## Exercise goal
Each line of the material must be repeated precisely, with the pictures left out.

## Records for this task
━━━━━━━━

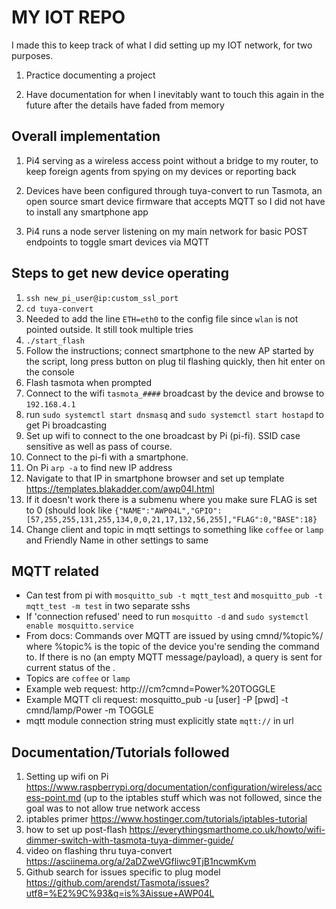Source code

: # MY IOT REPO

I made this to keep track of what I did setting up my IOT network, for two purposes.

1. Practice documenting a project

2. Have documentation for when I inevitably want to touch this again in the future after the details have faded from memory

## Overall implementation

1. Pi4 serving as a wireless access point without a bridge to my router, to keep foreign agents from spying on my devices or reporting back 

3. Devices have been configured through tuya-convert to run Tasmota, an open source smart device firmware that accepts MQTT so I did not have to install any smartphone app

2. Pi4 runs a node server listening on my main network for basic POST endpoints to toggle smart devices via MQTT


## Steps to get new device operating

1. `ssh new_pi_user@ip:custom_ssl_port`
2. `cd tuya-convert`
3. Needed to add the line `ETH=eth0` to the config file since `wlan` is not pointed outside. It still took multiple tries
3. `./start_flash`
4. Follow the instructions; connect smartphone to the new AP started by the script, long press button on plug til flashing quickly, then hit enter on the console
5. Flash tasmota when prompted
6. Connect to the wifi `tasmota_####` broadcast by the device and browse to `192.168.4.1`
7. run `sudo systemctl start dnsmasq` and `sudo systemctl start hostapd` to get Pi broadcasting
7. Set up wifi to connect to the one broadcast by Pi (pi-fi). SSID case sensitive as well as pass of course.
8. Connect to the pi-fi with a smartphone. 
9. On Pi `arp -a` to find new IP address
10. Navigate to that IP in smartphone browser and set up template https://templates.blakadder.com/awp04l.html
11. If it doesn't work there is a submenu where you make sure FLAG is set to 0 (should look like `{"NAME":"AWP04L","GPIO":[57,255,255,131,255,134,0,0,21,17,132,56,255],"FLAG":0,"BASE":18}`
12. Change client and topic in mqtt settings to something like `coffee` or `lamp` and Friendly Name in other settings to same

## MQTT related
* Can test from pi with `mosquitto_sub -t mqtt_test` and `mosquitto_pub -t mqtt_test -m test` in two separate sshs
* If 'connection refused' need to run `mosquitto -d` and `sudo systemctl enable mosquitto.service`
* From docs: Commands over MQTT are issued by using cmnd/%topic%/<command> <parameter> where %topic% is the topic of the device you're sending the command to. If there is no <parameter> (an empty MQTT message/payload), a query is sent for current status of the <command>.
* Topics are `coffee` or `lamp`
* Example web request: http://<ip>/cm?cmnd=Power%20TOGGLE
* Example MQTT cli request: mosquitto_pub -u [user] -P [pwd] -t cmnd/lamp/Power -m TOGGLE
* mqtt module connection string must explicitly state `mqtt://` in url

## Documentation/Tutorials followed

1. Setting up wifi on Pi https://www.raspberrypi.org/documentation/configuration/wireless/access-point.md (up to the iptables stuff which was not followed, since the goal was to not allow true network access
2. iptables primer https://www.hostinger.com/tutorials/iptables-tutorial
3. how to set up post-flash https://everythingsmarthome.co.uk/howto/wifi-dimmer-switch-with-tasmota-tuya-dimmer-guide/
4. video on flashing thru tuya-convert https://asciinema.org/a/2aDZweVGfliwc9TjB1ncwmKvm
5. Github search for issues specific to plug model https://github.com/arendst/Tasmota/issues?utf8=%E2%9C%93&q=is%3Aissue+AWP04L
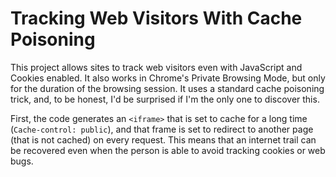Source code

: Tracking Web Visitors With Cache Poisoning
===

This project allows sites to track web visitors even with JavaScript and Cookies enabled. It also works in Chrome's Private Browsing Mode, but only for the duration of the browsing session. It uses a standard cache poisoning trick, and, to be honest, I'd be surprised if I'm the only one to discover this.

First, the code generates an `<iframe>` that is set to cache for a long time (`Cache-control: public`), and that frame is set to redirect to another page (that is not cached) on every request. This means that an internet trail can be recovered even when the person is able to avoid tracking cookies or web bugs.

━━━━━━━━

## Result for this exercise
Source code

: # MY IOT REPO

I made this to keep track of what I did setting up my IOT network, for two purposes.

1. Practice documenting a project

2. Have documentation for when I inevitably want to touch this again in the future after the details have faded from memory

## Overall implementation

1. Pi4 serving as a wireless access point without a bridge to my router, to keep foreign agents from spying on my devices or reporting back 

3. Devices have been configured through tuya-convert to run Tasmota, an open source smart device firmware that accepts MQTT so I did not have to install any smartphone app

2. Pi4 runs a node server listening on my main network for basic POST endpoints to toggle smart devices via MQTT


## Steps to get new device operating

1. `ssh new_pi_user@ip:custom_ssl_port`
2. `cd tuya-convert`
3. Needed to add the line `ETH=eth0` to the config file since `wlan` is not pointed outside. It still took multiple tries
3. `./start_flash`
4. Follow the instructions; connect smartphone to the new AP started by the script, long press button on plug til flashing quickly, then hit enter on the console
5. Flash tasmota when prompted
6. Connect to the wifi `tasmota_####` broadcast by the device and browse to `192.168.4.1`
7. run `sudo systemctl start dnsmasq` and `sudo systemctl start hostapd` to get Pi broadcasting
7. Set up wifi to connect to the one broadcast by Pi (pi-fi). SSID case sensitive as well as pass of course.
8. Connect to the pi-fi with a smartphone. 
9. On Pi `arp -a` to find new IP address
10. Navigate to that IP in smartphone browser and set up template https://templates.blakadder.com/awp04l.html
11. If it doesn't work there is a submenu where you make sure FLAG is set to 0 (should look like `{"NAME":"AWP04L","GPIO":[57,255,255,131,255,134,0,0,21,17,132,56,255],"FLAG":0,"BASE":18}`
12. Change client and topic in mqtt settings to something like `coffee` or `lamp` and Friendly Name in other settings to same

## MQTT related
* Can test from pi with `mosquitto_sub -t mqtt_test` and `mosquitto_pub -t mqtt_test -m test` in two separate sshs
* If 'connection refused' need to run `mosquitto -d` and `sudo systemctl enable mosquitto.service`
* From docs: Commands over MQTT are issued by using cmnd/%topic%/<command> <parameter> where %topic% is the topic of the device you're sending the command to. If there is no <parameter> (an empty MQTT message/payload), a query is sent for current status of the <command>.
* Topics are `coffee` or `lamp`
* Example web request: http://<ip>/cm?cmnd=Power%20TOGGLE
* Example MQTT cli request: mosquitto_pub -u [user] -P [pwd] -t cmnd/lamp/Power -m TOGGLE
* mqtt module connection string must explicitly state `mqtt://` in url

## Documentation/Tutorials followed

1. Setting up wifi on Pi https://www.raspberrypi.org/documentation/configuration/wireless/access-point.md (up to the iptables stuff which was not followed, since the goal was to not allow true network access
2. iptables primer https://www.hostinger.com/tutorials/iptables-tutorial
3. how to set up post-flash https://everythingsmarthome.co.uk/howto/wifi-dimmer-switch-with-tasmota-tuya-dimmer-guide/
4. video on flashing thru tuya-convert https://asciinema.org/a/2aDZweVGfliwc9TjB1ncwmKvm
5. Github search for issues specific to plug model https://github.com/arendst/Tasmota/issues?utf8=%E2%9C%93&q=is%3Aissue+AWP04L
Source code

: Tracking Web Visitors With Cache Poisoning
===

This project allows sites to track web visitors even with JavaScript and Cookies enabled. It also works in Chrome's Private Browsing Mode, but only for the duration of the browsing session. It uses a standard cache poisoning trick, and, to be honest, I'd be surprised if I'm the only one to discover this.

First, the code generates an `<iframe>` that is set to cache for a long time (`Cache-control: public`), and that frame is set to redirect to another page (that is not cached) on every request. This means that an internet trail can be recovered even when the person is able to avoid tracking cookies or web bugs.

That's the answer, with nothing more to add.